§ **Instructions to follow**
Write out exactly, with no other output, the lines below from the one that contains "YouTube Video Summarizer" through the end.

§ **Exercise material**

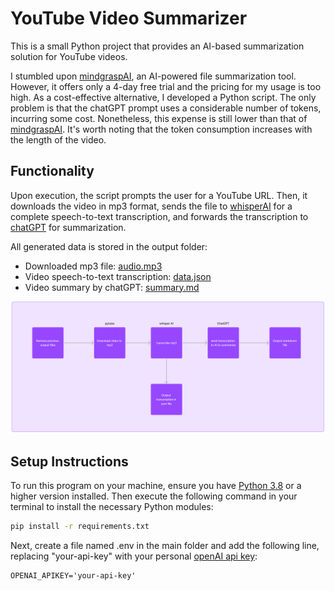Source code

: # YouTube Video Summarizer

This is a small Python project that provides an AI-based summarization solution for YouTube videos.

I stumbled upon [mindgraspAI](https://mindgrasp.ai/), an AI-powered file summarization tool. However, it offers only a 4-day free trial and the pricing for my usage is too high. As a cost-effective alternative, I developed a Python script. The only problem is that the chatGPT prompt uses a considerable number of tokens, incurring some cost. Nonetheless, this expense is still lower than that of [mindgraspAI](https://mindgrasp.ai/). It's worth noting that the token consumption increases with the length of the video.

## Functionality

Upon execution, the script prompts the user for a YouTube URL. Then, it downloads the video in mp3 format, sends the file to [whisperAI](https://openai.com/research/whisper) for a complete speech-to-text transcription, and forwards the transcription to [chatGPT](https://openai.com/chatgpt) for summarization.

All generated data is stored in the output folder:
- Downloaded mp3 file: [audio.mp3](/output/audio.mp3)
- Video speech-to-text transcription: [data.json](/output/data.json)
- Video summary by chatGPT: [summary.md](/output/summary.md)

![Code Function](/assets/python-video-summarize.png)

## Setup Instructions

To run this program on your machine, ensure you have [Python 3.8](https://www.python.org/downloads/) or a higher version installed. Then execute the following command in your terminal to install the necessary Python modules:

```bash
pip install -r requirements.txt
```
Next, create a file named .env in the main folder and add the following line, replacing "your-api-key" with your personal [openAI api key](https://www.howtogeek.com/885918/how-to-get-an-openai-api-key/):
```
OPENAI_APIKEY='your-api-key'
```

§ **Answer to the problem**
: # YouTube Video Summarizer

This is a small Python project that provides an AI-based summarization solution for YouTube videos.

I stumbled upon [mindgraspAI](https://mindgrasp.ai/), an AI-powered file summarization tool. However, it offers only a 4-day free trial and the pricing for my usage is too high. As a cost-effective alternative, I developed a Python script. The only problem is that the chatGPT prompt uses a considerable number of tokens, incurring some cost. Nonetheless, this expense is still lower than that of [mindgraspAI](https://mindgrasp.ai/). It's worth noting that the token consumption increases with the length of the video.

## Functionality

Upon execution, the script prompts the user for a YouTube URL. Then, it downloads the video in mp3 format, sends the file to [whisperAI](https://openai.com/research/whisper) for a complete speech-to-text transcription, and forwards the transcription to [chatGPT](https://openai.com/chatgpt) for summarization.

All generated data is stored in the output folder:
- Downloaded mp3 file: [audio.mp3](/output/audio.mp3)
- Video speech-to-text transcription: [data.json](/output/data.json)
- Video summary by chatGPT: [summary.md](/output/summary.md)

![Code Function](/assets/python-video-summarize.png)

## Setup Instructions

To run this program on your machine, ensure you have [Python 3.8](https://www.python.org/downloads/) or a higher version installed. Then execute the following command in your terminal to install the necessary Python modules:

```bash
pip install -r requirements.txt
```
Next, create a file named .env in the main folder and add the following line, replacing "your-api-key" with your personal [openAI api key](https://www.howtogeek.com/885918/how-to-get-an-openai-api-key/):
```
OPENAI_APIKEY='your-api-key'
```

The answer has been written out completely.